(Pictures paired with source code)
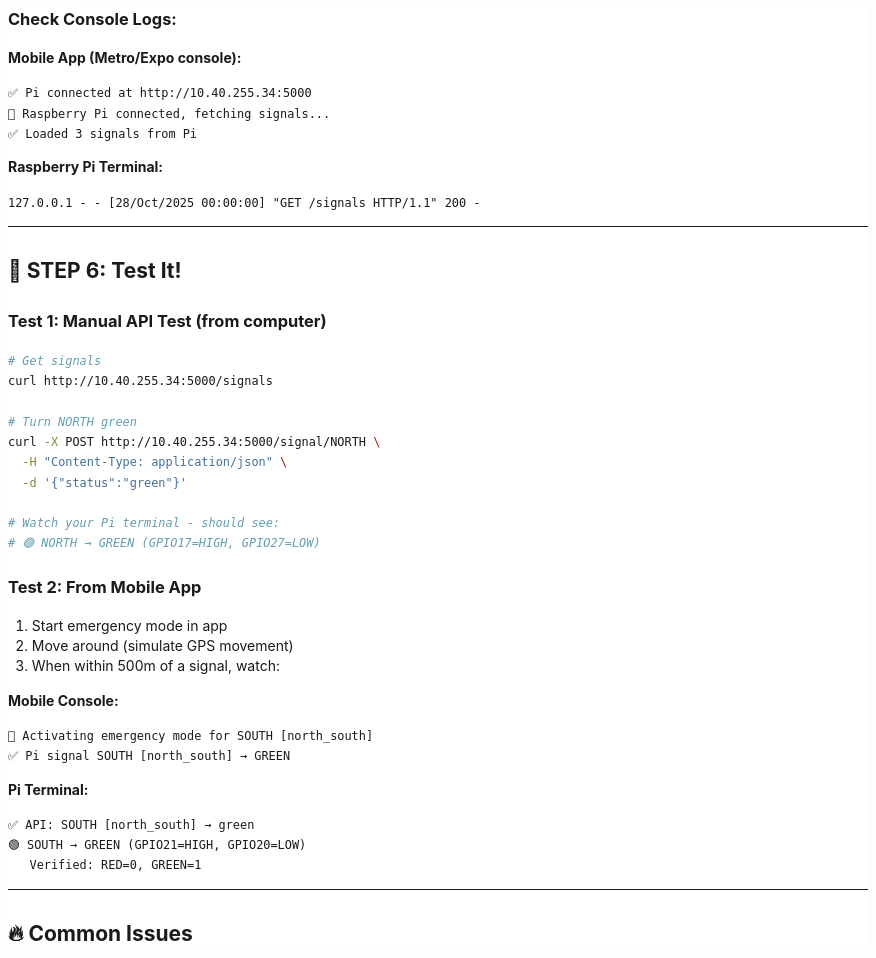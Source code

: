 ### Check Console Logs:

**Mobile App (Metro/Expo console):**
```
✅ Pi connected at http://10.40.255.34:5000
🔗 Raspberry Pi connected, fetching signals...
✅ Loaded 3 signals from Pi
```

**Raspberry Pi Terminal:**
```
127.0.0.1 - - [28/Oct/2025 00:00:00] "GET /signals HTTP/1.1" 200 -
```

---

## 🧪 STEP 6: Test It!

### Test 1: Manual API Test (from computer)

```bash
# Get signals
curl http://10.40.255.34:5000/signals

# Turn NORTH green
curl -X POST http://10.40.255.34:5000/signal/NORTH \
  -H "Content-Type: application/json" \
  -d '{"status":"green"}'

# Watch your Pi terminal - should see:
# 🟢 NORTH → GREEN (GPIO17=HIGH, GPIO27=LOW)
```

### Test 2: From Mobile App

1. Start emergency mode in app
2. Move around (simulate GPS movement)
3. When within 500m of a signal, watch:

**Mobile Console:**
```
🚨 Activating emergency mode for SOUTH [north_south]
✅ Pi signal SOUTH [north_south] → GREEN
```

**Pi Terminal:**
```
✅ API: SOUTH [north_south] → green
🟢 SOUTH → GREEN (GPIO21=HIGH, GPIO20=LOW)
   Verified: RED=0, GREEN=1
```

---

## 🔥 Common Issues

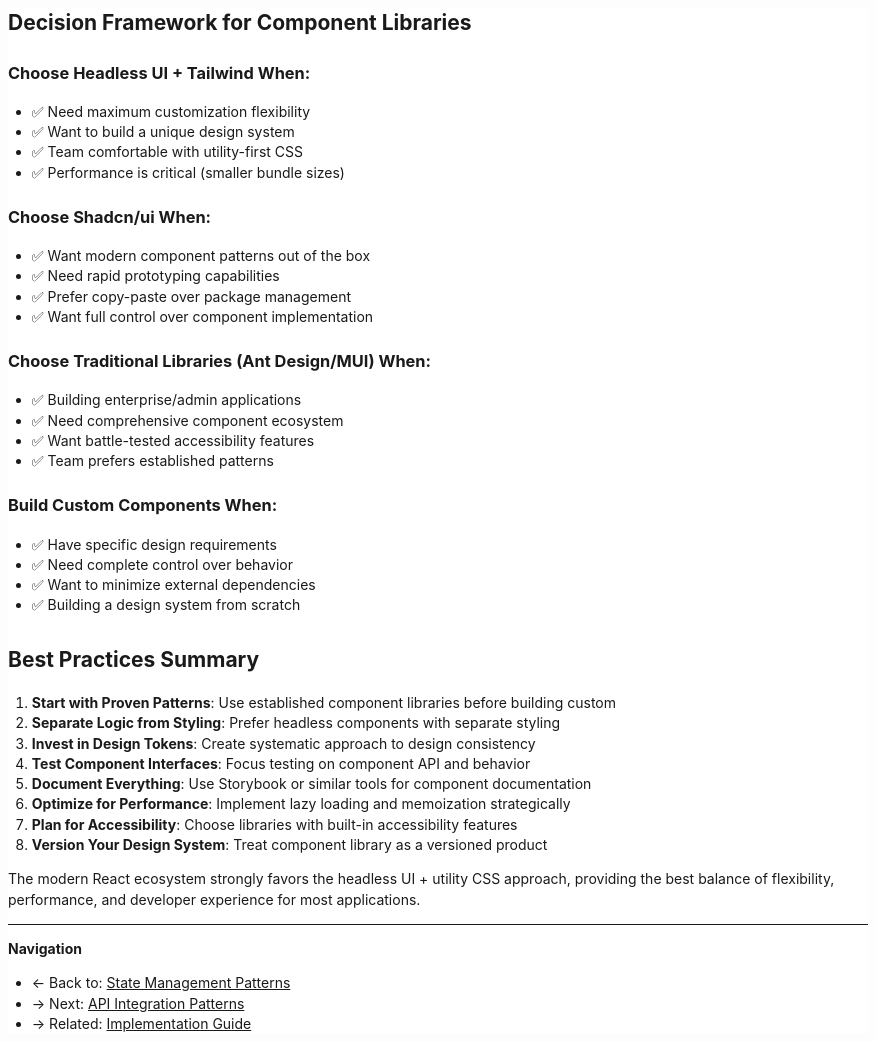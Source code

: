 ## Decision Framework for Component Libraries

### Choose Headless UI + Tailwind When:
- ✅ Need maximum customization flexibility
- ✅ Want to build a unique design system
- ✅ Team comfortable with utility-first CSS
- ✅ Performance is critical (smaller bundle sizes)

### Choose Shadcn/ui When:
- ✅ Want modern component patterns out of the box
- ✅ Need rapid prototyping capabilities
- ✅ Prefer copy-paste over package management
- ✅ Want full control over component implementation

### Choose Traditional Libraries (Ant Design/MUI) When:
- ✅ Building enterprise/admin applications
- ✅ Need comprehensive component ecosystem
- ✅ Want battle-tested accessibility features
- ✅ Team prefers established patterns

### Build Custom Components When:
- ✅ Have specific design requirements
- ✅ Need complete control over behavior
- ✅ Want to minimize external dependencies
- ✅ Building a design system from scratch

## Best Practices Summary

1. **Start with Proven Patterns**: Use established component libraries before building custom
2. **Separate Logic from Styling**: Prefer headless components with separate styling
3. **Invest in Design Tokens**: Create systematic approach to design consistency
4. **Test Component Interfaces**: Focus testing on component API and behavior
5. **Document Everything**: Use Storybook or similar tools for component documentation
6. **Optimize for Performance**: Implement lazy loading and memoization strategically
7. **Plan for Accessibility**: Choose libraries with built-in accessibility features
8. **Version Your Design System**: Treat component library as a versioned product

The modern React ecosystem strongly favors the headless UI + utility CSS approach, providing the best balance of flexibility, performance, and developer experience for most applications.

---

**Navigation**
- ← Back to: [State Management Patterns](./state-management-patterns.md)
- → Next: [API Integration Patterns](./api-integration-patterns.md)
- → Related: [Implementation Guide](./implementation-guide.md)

Task directions: Exactly as written, please copy out the whole set of records, skipping images.

Written reply:
Source code

: ### Check Console Logs:

**Mobile App (Metro/Expo console):**
```
✅ Pi connected at http://10.40.255.34:5000
🔗 Raspberry Pi connected, fetching signals...
✅ Loaded 3 signals from Pi
```

**Raspberry Pi Terminal:**
```
127.0.0.1 - - [28/Oct/2025 00:00:00] "GET /signals HTTP/1.1" 200 -
```

---

## 🧪 STEP 6: Test It!

### Test 1: Manual API Test (from computer)

```bash
# Get signals
curl http://10.40.255.34:5000/signals

# Turn NORTH green
curl -X POST http://10.40.255.34:5000/signal/NORTH \
  -H "Content-Type: application/json" \
  -d '{"status":"green"}'

# Watch your Pi terminal - should see:
# 🟢 NORTH → GREEN (GPIO17=HIGH, GPIO27=LOW)
```

### Test 2: From Mobile App

1. Start emergency mode in app
2. Move around (simulate GPS movement)
3. When within 500m of a signal, watch:

**Mobile Console:**
```
🚨 Activating emergency mode for SOUTH [north_south]
✅ Pi signal SOUTH [north_south] → GREEN
```

**Pi Terminal:**
```
✅ API: SOUTH [north_south] → green
🟢 SOUTH → GREEN (GPIO21=HIGH, GPIO20=LOW)
   Verified: RED=0, GREEN=1
```

---

## 🔥 Common Issues

Source code

: ## Decision Framework for Component Libraries

### Choose Headless UI + Tailwind When:
- ✅ Need maximum customization flexibility
- ✅ Want to build a unique design system
- ✅ Team comfortable with utility-first CSS
- ✅ Performance is critical (smaller bundle sizes)

### Choose Shadcn/ui When:
- ✅ Want modern component patterns out of the box
- ✅ Need rapid prototyping capabilities
- ✅ Prefer copy-paste over package management
- ✅ Want full control over component implementation

### Choose Traditional Libraries (Ant Design/MUI) When:
- ✅ Building enterprise/admin applications
- ✅ Need comprehensive component ecosystem
- ✅ Want battle-tested accessibility features
- ✅ Team prefers established patterns

### Build Custom Components When:
- ✅ Have specific design requirements
- ✅ Need complete control over behavior
- ✅ Want to minimize external dependencies
- ✅ Building a design system from scratch

## Best Practices Summary

1. **Start with Proven Patterns**: Use established component libraries before building custom
2. **Separate Logic from Styling**: Prefer headless components with separate styling
3. **Invest in Design Tokens**: Create systematic approach to design consistency
4. **Test Component Interfaces**: Focus testing on component API and behavior
5. **Document Everything**: Use Storybook or similar tools for component documentation
6. **Optimize for Performance**: Implement lazy loading and memoization strategically
7. **Plan for Accessibility**: Choose libraries with built-in accessibility features
8. **Version Your Design System**: Treat component library as a versioned product

The modern React ecosystem strongly favors the headless UI + utility CSS approach, providing the best balance of flexibility, performance, and developer experience for most applications.

---

**Navigation**
- ← Back to: [State Management Patterns](./state-management-patterns.md)
- → Next: [API Integration Patterns](./api-integration-patterns.md)
- → Related: [Implementation Guide](./implementation-guide.md)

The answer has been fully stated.